■ Problem to work on ■
Set down exactly the lines from the one containing "## A simple recipe shuffling app." through the last line of the records below, both included, and nothing else.

■ Records for this exercise ■

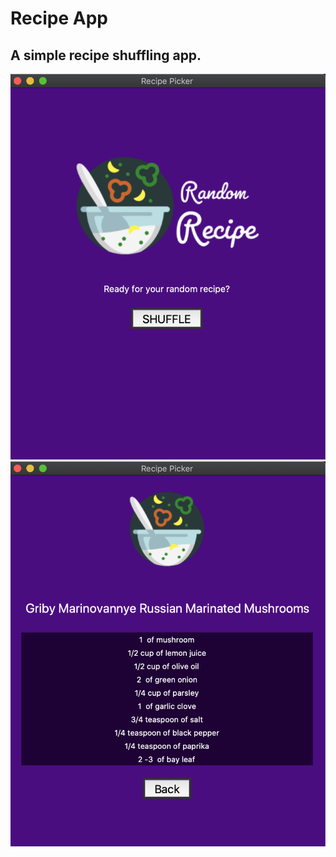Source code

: # Recipe App

## A simple recipe shuffling app.

<div class="container">
    <div class="main-page">
        <img src="./assets/pic1_main.png" alt="Image 1" />
    </div>
    <div class="recipe-page">
        <img src="./assets/pic2_recipe.png" alt="Image 2" />
    </div>
</div>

■ Exercise response ■
## A simple recipe shuffling app.

<div class="container">
    <div class="main-page">
        <img src="./assets/pic1_main.png" alt="Image 1" />
    </div>
    <div class="recipe-page">
        <img src="./assets/pic2_recipe.png" alt="Image 2" />
    </div>
</div>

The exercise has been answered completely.